E-Ghosts of Nam Ngum Dam by Fereshteh Toosi
As the only American resident in the Animistic Apparatus group, I was conscious of my connection to U.S. colonial and military violence in south Asia. My parents left Iran in 1977 and decided to stay in the United States because of the political upheaval in the form of a revolution in their home country, which many argue was precipitated by the CIA and MI6 overthrow of prime minister Mohammad Mossadegh a couple decades prior. My family ended up staying in southern Virginia, which is also home to the largest naval base in the world.
The U.S. has been in some kind conflict in my ancestral homeland region of west Asia for my entire life, so I was always immersed in U.S. military culture. And yet, what do I know about our vast military presence? Not enough. Perhaps it’s not surprising that I didn’t know about the military base in Udon Thani, even though I had traveled to Thailand several times before.
While showing us around the crumbling, abandoned Vista Theater cinema complex in Udon Thani, our host proudly mentioned the U.S. soldiers who enjoyed the bowling lanes that were now being re-purposed into office spaces. I wondered whether the Thai locals also enjoyed bowling and a movie. It was probably once the center of entertainment for the town, but now it resembled many buildings in the post-industrial U.S. cities where I have lived over the years: empty, crumbling structures ripe with possibility.

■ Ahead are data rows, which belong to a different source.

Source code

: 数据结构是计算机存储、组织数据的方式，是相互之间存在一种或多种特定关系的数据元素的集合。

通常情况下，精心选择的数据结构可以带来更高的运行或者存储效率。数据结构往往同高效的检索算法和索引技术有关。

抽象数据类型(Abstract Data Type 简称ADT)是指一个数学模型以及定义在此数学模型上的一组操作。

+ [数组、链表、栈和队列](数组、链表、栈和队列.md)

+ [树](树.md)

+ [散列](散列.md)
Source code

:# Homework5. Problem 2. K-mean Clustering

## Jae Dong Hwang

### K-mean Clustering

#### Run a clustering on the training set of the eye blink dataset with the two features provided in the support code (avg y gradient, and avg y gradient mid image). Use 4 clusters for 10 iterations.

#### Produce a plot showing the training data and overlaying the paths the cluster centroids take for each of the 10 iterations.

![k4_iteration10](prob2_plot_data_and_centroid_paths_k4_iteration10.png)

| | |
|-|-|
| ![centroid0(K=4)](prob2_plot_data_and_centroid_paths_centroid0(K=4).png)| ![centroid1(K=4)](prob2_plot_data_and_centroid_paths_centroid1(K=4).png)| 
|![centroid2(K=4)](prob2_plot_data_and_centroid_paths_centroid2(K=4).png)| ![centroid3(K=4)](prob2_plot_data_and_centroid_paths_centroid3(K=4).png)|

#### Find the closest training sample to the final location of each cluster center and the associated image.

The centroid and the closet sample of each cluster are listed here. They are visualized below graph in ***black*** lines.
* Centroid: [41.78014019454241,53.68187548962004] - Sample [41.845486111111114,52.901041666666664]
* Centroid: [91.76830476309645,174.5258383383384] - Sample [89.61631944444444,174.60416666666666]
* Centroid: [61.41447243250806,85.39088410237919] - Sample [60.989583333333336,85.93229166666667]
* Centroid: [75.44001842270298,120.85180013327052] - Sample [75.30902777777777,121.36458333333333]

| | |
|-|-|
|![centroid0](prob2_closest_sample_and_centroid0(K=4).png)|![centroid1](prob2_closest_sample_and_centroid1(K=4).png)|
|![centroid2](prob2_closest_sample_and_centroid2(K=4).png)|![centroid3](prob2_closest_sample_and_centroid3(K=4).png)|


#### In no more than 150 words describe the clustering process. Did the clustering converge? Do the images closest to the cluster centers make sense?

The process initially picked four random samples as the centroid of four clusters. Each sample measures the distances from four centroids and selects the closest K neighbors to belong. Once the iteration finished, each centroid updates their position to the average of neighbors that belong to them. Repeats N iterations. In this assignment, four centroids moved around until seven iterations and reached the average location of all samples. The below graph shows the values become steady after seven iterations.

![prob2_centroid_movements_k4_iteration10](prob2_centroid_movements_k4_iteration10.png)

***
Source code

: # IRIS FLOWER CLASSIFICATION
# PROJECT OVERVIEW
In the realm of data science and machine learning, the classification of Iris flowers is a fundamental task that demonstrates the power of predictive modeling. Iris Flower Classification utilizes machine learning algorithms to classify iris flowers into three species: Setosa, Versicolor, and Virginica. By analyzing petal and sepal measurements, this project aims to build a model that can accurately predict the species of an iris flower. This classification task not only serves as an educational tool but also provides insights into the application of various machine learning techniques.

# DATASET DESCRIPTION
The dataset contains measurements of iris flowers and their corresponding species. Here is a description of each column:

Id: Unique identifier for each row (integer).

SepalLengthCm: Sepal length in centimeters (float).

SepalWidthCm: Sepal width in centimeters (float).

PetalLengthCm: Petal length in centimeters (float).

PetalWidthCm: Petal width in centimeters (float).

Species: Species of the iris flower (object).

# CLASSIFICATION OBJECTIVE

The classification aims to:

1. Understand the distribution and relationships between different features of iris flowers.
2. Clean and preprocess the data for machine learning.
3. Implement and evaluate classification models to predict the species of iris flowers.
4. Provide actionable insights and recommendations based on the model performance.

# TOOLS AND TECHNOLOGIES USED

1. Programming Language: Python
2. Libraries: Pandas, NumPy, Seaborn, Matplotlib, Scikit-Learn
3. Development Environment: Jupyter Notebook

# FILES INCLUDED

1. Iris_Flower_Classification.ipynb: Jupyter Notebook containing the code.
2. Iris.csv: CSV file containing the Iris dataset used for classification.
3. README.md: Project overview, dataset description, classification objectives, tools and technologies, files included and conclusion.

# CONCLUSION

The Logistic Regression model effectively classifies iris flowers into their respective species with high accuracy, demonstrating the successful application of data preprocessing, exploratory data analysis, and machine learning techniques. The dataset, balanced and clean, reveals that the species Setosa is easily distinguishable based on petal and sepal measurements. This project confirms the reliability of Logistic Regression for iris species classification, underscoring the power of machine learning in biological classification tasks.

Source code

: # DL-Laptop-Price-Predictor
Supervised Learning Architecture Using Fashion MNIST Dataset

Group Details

In the case of the Vista Theater, a wartime economy supported its success and later demise when it closed its doors in 1998, after 30 years of screenings.
As our group wandered the building, the usual sighs and declarations all around: “if only someone would buy the building and make it into an artist space.” How could the next Animated Apparatus be hosted in this building full of the ghosts of leisure and military occupation?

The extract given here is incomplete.